While the long-term impacts of the BP oil spill in the Gulf of Mexico and subsequent drilling moratorium are still in question, distributors and manufacturers reported positive and negative short-term impacts on business.

Clean-up efforts spurred a jump in hose sales for some NAHAD businesses, while others lost as much as half their business related to offshore drilling. Tom Paff, president of Campbell Fittings in Pennsylvania, reported a slight bump in orders related to oil spill clean-up efforts. Down in Houston, NAHAD member Dan Ahuero, president of GHX Industrial, LLC, said offshore drilling business was down 50 percent compared with last year, but sales in the oil and gas segment overall have increased 20 percent.

Beyond the oil spill's impact on sales, members see the promise of possible future benefits. Paff said after such disasters there is a tendency for a "knee-jerk reaction," as was the case after the oil spill in the form of the deepwater drilling moratorium. Yet over time businesses may react to the spill by searching for more reliable products to sell to oil companies.

"Overall, there's a keen high now on safety across the board," said Sam Petillo, North American Marketing Manager Goodyear Engineered Products-Veyance Technologies. "Whenever there's a highly publicized accident or spill, it always makes the drilling governing bodies in that industry question the safety and viability of safety products used."

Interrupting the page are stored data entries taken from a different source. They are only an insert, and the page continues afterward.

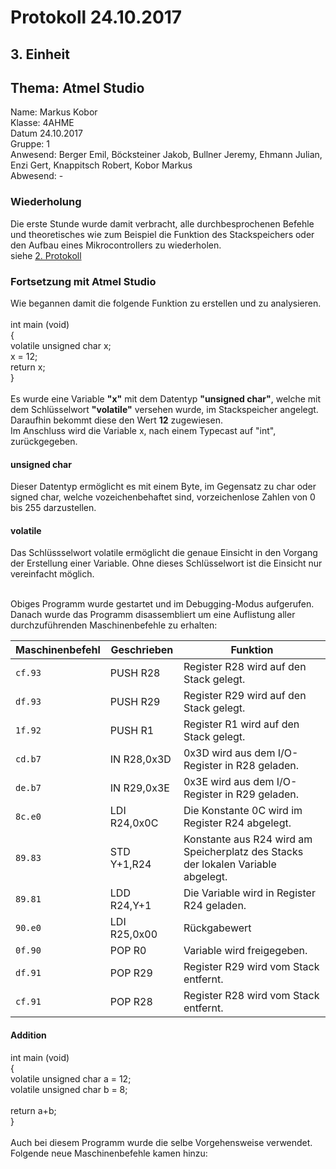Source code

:# Protokoll 24.10.2017

## 3. Einheit
## Thema: Atmel Studio

Name: Markus Kobor  <br>
Klasse: 4AHME  <br>
Datum 24.10.2017  <br>
Gruppe: 1  <br>
Anwesend: Berger Emil, Böcksteiner Jakob, Bullner Jeremy, Ehmann Julian, Enzi Gert, Knappitsch Robert, Kobor Markus  <br>
Abwesend: -  <br>

### Wiederholung

Die erste Stunde wurde damit verbracht, alle durchbesprochenen Befehle und theoretisches wie zum Beispiel die Funktion des Stackspeichers oder den Aufbau eines Mikrocontrollers zu wiederholen. <br>
siehe [2. Protokoll](https://github.com/HTLMechatronics/m14-la1-sx/edit/kobmam14/kobmam14/Protokoll_17.10.2017.md)

### Fortsetzung mit Atmel Studio

Wie begannen damit die folgende Funktion zu erstellen und zu analysieren. <br> <br>
int main (void) <br>
{ <br>
   volatile unsigned char x; <br>
   x = 12; <br>
   return x; <br>
} <br> <br>
Es wurde eine Variable **"x"** mit dem Datentyp **"unsigned char"**, welche mit dem Schlüsselwort **"volatile"** versehen wurde, im Stackspeicher angelegt. <br>
Daraufhin bekommt diese den Wert **12** zugewiesen. <br>
Im Anschluss wird die Variable x, nach einem Typecast auf "int", zurückgegeben.

#### unsigned char

Dieser Datentyp ermöglicht es mit einem Byte, im Gegensatz zu char oder signed char, welche vozeichenbehaftet sind, vorzeichenlose Zahlen von 0 bis 255 darzustellen.

#### volatile

Das Schlüssselwort volatile ermöglicht die genaue Einsicht in den Vorgang der Erstellung einer Variable. Ohne dieses Schlüsselwort ist die Einsicht nur vereinfacht möglich.

<br>
Obiges Programm wurde gestartet und im Debugging-Modus aufgerufen.
Danach wurde das Programm disassembliert um eine Auflistung aller durchzuführenden Maschinenbefehle zu erhalten:
<br>

Maschinenbefehl | Geschrieben | Funktion
--------------- | --------- | ---------
`cf.93` | PUSH R28 | Register R28 wird auf den Stack gelegt.
`df.93` | PUSH R29 | Register R29 wird auf den Stack gelegt.
`1f.92` | PUSH R1 | Register R1 wird auf den Stack gelegt.
`cd.b7` | IN R28,0x3D | 0x3D wird aus dem I/O-Register in R28 geladen.
`de.b7` | IN R29,0x3E | 0x3E wird aus dem I/O-Register in R29 geladen.
`8c.e0` | LDI R24,0x0C | Die Konstante 0C wird im Register R24 abgelegt.
`89.83` | STD Y+1,R24 | Konstante aus R24 wird am Speicherplatz des Stacks der lokalen Variable abgelegt.
`89.81` | LDD R24,Y+1 | Die Variable wird in Register R24 geladen.
`90.e0` | LDI R25,0x00 | Rückgabewert
`0f.90` | POP R0 | Variable wird freigegeben.
`df.91` | POP R29 | Register R29 wird vom Stack entfernt.
`cf.91` | POP R28 | Register R28 wird vom Stack entfernt.

#### Addition

int main (void) <br>
{ <br>
   volatile unsigned char a = 12; <br>
   volatile unsigned char b = 8; <br> <br>
   return a+b; <br>
} <br> <br>
Auch bei diesem Programm wurde die selbe Vorgehensweise verwendet.
Folgende neue Maschinenbefehle kamen hinzu:
<br>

NAHAD's Hose Safety Institute provides such references to assist distributors, manufacturers and end-users with performance standards to select the right hose assemblies.

Reported safety issues that may have led to the oil spill have resulted in a heightened awareness of quality products, including those made by NAHAD manufacturers, said Curtis Sprague, president of Branham Corp., Mersco division in Tennessee.

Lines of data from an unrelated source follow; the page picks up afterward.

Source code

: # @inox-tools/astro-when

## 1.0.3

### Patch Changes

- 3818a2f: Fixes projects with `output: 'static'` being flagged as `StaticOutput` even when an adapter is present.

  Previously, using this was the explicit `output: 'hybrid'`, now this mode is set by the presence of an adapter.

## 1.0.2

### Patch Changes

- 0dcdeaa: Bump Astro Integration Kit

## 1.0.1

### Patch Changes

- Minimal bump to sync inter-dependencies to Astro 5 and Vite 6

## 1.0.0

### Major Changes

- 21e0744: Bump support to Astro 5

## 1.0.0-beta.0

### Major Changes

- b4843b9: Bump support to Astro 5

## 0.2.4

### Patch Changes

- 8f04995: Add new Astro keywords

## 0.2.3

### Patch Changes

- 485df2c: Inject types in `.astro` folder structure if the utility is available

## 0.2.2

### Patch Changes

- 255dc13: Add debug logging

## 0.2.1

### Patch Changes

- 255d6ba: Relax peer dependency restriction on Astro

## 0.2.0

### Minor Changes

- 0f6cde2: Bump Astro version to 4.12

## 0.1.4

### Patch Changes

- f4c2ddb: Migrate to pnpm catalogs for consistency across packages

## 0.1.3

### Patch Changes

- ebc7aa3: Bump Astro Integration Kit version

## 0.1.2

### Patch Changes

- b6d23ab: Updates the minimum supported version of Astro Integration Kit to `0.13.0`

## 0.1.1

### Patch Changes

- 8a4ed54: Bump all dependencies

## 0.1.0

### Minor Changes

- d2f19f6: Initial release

"It appeared that there were a lot of safeguards that were not followed," Sprague said about the oil spill.

Already, some NAHAD business owners are seeing a high demand for products, although partly the result of a recovery from the recession. Ahuero said his company is putting its focus on building inventory to meet this demand.

"Worldwide there is a shortage of hoses and raw material to make those hoses," Ahuero said. "Manufacturers and distributors reduced inventories because of the recession and then 2010 came back stronger than anyone predicted. Plants are still trying to catch up with demand."

However, some of this demand may not be reaching its full potential as many of the oil companies moved their drilling rigs and equipment to areas outside of the United States' Gulf Coast, Ahuero said. 

"The unknown is will they bring their rigs back into the Gulf of Mexico," he said. "They're now able to buy products and services from other parts of the world."

Despite some competition, Petillo said he believes NAHAD members will see benefits from the oil spill's resulting demand for safe and reliable products.

"We don't like to say that we will benefit from accidents, but there is a deeper focus on the safety of hose products," Petillo said. "It helps quality manufacturers sell products when there's a real drive to purchase them besides just buying on price."